From your Splunk console, navigate to Settings, then Federation
From the Federation page, click the Add Federated provider button
Select Amazon S3 and click next:

4. On the next page fill out the following items:

Federated Provider Name: e.g. “federated_search_s3_provider”
AWS Account ID: This is the AWS account where your data and Glue is.
Region: Already filled in as per where your Splunk Cloud is.
AWS Info: The next three items are all found in the AWS Glue table settings shown in the screen above:
- Glue Database Name
- Glue Table Name
- Amazon S3 Location

Example screenshot of filled in data:

5. Once all of those settings are filled in. Click the Generate Policy Button.

6. Copy the policy for the Glue Data Catalog resource policy.

7. Navigate back to your Glue tab and click the Catalog Settings section on the left hand menu.

WARNING: If you already have an existing policy in here, please take care to merge the policies together.

8. Paste or Merge in the policy from Splunk and click save.

9. Navigate back to your Splunk Federated screen and expand and copy the S3 bucket policy.

10. Navigate to the S3 bucket tab you had open for AWS WAF logs. Go back to the top level folder and select the permissions tab.

WARNING: Again this will most likely have an existing policy already on the S3 bucket. Take care to merge the policy from Splunk into this existing policy.

11. Copy in or Merge the policy into the S3 bucket policy.

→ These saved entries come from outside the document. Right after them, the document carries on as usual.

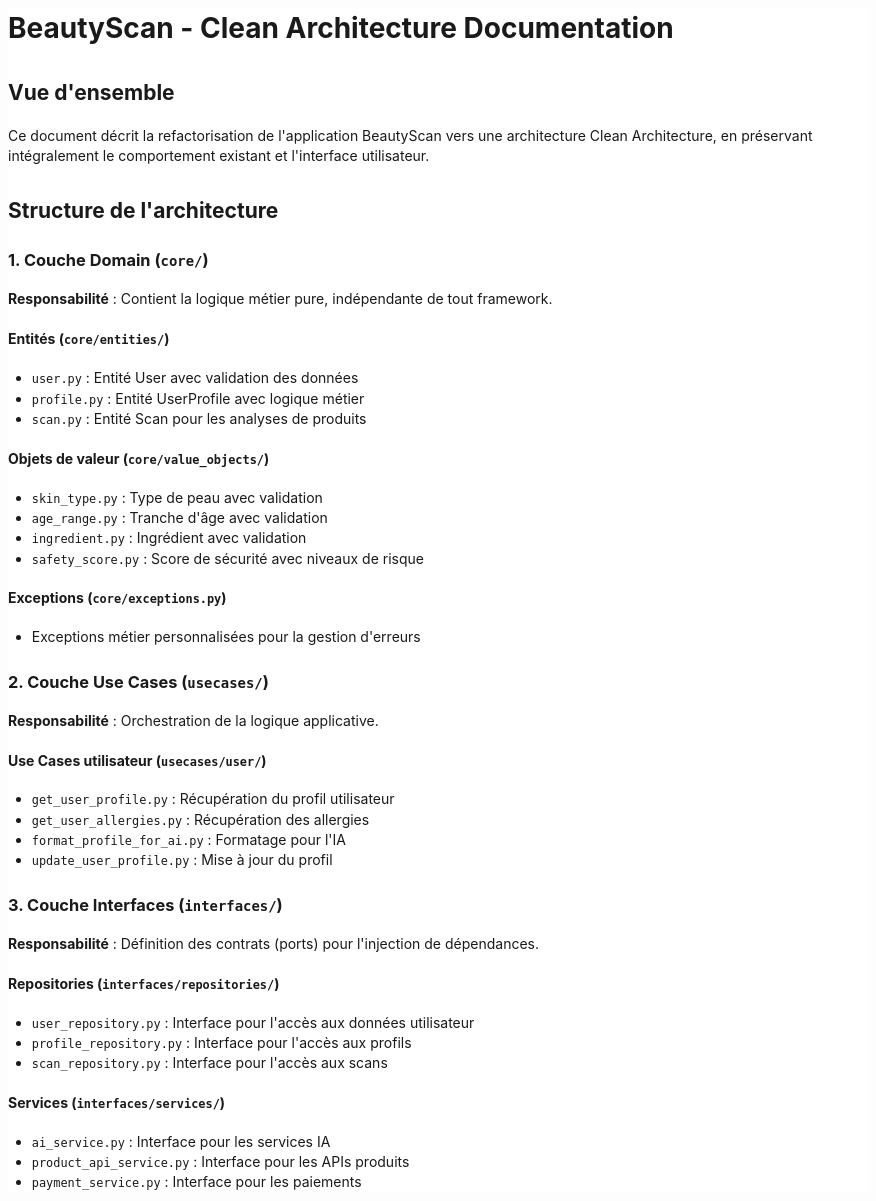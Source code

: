 # BeautyScan - Clean Architecture Documentation

## Vue d'ensemble

Ce document décrit la refactorisation de l'application BeautyScan vers une architecture Clean Architecture, en préservant intégralement le comportement existant et l'interface utilisateur.

## Structure de l'architecture

### 1. Couche Domain (`core/`)

**Responsabilité** : Contient la logique métier pure, indépendante de tout framework.

#### Entités (`core/entities/`)
- `user.py` : Entité User avec validation des données
- `profile.py` : Entité UserProfile avec logique métier
- `scan.py` : Entité Scan pour les analyses de produits

#### Objets de valeur (`core/value_objects/`)
- `skin_type.py` : Type de peau avec validation
- `age_range.py` : Tranche d'âge avec validation
- `ingredient.py` : Ingrédient avec validation
- `safety_score.py` : Score de sécurité avec niveaux de risque

#### Exceptions (`core/exceptions.py`)
- Exceptions métier personnalisées pour la gestion d'erreurs

### 2. Couche Use Cases (`usecases/`)

**Responsabilité** : Orchestration de la logique applicative.

#### Use Cases utilisateur (`usecases/user/`)
- `get_user_profile.py` : Récupération du profil utilisateur
- `get_user_allergies.py` : Récupération des allergies
- `format_profile_for_ai.py` : Formatage pour l'IA
- `update_user_profile.py` : Mise à jour du profil

### 3. Couche Interfaces (`interfaces/`)

**Responsabilité** : Définition des contrats (ports) pour l'injection de dépendances.

#### Repositories (`interfaces/repositories/`)
- `user_repository.py` : Interface pour l'accès aux données utilisateur
- `profile_repository.py` : Interface pour l'accès aux profils
- `scan_repository.py` : Interface pour l'accès aux scans

#### Services (`interfaces/services/`)
- `ai_service.py` : Interface pour les services IA
- `product_api_service.py` : Interface pour les APIs produits
- `payment_service.py` : Interface pour les paiements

Click Save when happy and go back to the Splunk screen.

12. Now that we have setup the permissions of Splunk, tick both the agree buttons and Click Save:

This should now have created a federated provider. Let’s now create our federated index for AWS WAF logs.

Set Up a Federated Index

Select the federated indexes tab in Splunk
Click the Add federated index, followed by For S3 provider buttons.
Fill in the following fields to create an index:
- Federated index name: eg aws_waf_logs_index
- Select our new Federated Provider we created
- Dataset type: Make sure (customer created) is selected
- Dataset Name: Select our glue table name created earlier eg waf-logs-ddl
Fill in the following fields to Time Settings:
- Time settings not required: Leave unticked
- Time field: timestamp (this is the timestamp field from AWS WAF logs)
- Time format: %UT%3Q (this is UNIX time with millisecond format)

Sample screen shot with fields filled in:

Click Save when happy.

You should now have created both the federated provider and federated index. It's time now to see if everything is working!

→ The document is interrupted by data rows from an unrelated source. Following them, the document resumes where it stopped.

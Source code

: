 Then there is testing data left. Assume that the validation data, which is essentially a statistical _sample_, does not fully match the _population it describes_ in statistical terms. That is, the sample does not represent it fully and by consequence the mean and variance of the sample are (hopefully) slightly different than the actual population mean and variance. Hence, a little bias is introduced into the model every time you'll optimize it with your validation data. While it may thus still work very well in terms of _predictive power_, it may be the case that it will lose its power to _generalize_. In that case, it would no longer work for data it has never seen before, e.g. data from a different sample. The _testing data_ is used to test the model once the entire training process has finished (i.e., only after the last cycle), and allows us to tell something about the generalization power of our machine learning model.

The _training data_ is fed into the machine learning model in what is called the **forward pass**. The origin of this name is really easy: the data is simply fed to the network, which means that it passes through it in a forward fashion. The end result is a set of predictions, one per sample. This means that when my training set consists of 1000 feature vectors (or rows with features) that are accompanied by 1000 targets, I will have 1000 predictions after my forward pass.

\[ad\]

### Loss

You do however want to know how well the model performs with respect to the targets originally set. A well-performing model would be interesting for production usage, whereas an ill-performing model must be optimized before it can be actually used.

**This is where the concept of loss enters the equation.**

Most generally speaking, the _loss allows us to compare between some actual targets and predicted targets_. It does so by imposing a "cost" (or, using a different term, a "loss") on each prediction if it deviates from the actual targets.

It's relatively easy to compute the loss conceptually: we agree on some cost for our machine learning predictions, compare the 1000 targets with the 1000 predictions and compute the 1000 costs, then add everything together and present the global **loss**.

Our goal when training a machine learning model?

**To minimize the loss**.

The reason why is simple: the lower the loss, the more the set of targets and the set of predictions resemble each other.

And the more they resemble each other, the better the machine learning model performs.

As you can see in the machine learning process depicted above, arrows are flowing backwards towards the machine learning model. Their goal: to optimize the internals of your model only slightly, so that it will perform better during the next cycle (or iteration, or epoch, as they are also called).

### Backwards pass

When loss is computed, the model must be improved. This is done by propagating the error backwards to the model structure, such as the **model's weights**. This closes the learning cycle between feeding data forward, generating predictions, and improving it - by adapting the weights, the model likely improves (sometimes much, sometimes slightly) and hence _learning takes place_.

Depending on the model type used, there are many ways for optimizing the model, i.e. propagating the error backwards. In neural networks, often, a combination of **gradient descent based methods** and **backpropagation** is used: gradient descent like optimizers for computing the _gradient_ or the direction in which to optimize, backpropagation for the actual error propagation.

Running Basic SDSELECT Command Against AWS WAF Logs

From your Splunk console, select Apps, Search and Reporting

From here we will interact with our Splunk Search Processing Language (SPL).
From your search bar, let’s try a simple search. Copy and paste the below SPL into the search bar and click search:

| sdselect * from federated:aws_waf_logs_index limit 100

Note: it may take a minute or two for the permissions to propagate properly. But after a minute or two you should hopefully see the following result as an example:

That’s it! You have now configured a connection between Splunk and AWS to search in place your AWS WAF Logs.

Before calling it a day let’s quickly discuss the ‘So What’ part of this blog.

So, It's Running. Now What?

When I talk to a lot of Splunk users around Federated Search the biggest challenge sometimes is what I call phase three on the learning path.

Phase 1: How does this thing work
Phase 2: Yes, I got some data in
Phase 3: Now, let’s use it.

When thinking about how to use Federated Search for something useful we need to make sure we remember the key reason why this feature exists.

It is not designed for real-time threat hunting of data analysis. It's designed for infrequent or ad-hoc searching of data.

Before I move into common use cases for federated search I quickly wanted to mention how it's charged.

Splunk Federated Search Charging Model

Splunk Federated Search uses what we call a Data Units Scanned charging model. This is not specific to Splunk, a lot of people in the market use this type of model. Effectively you pre-purchase a chunk of data (think of it like a prepaid phone plan) where you get ‘x’ number of terabytes to consume before you have to buy more.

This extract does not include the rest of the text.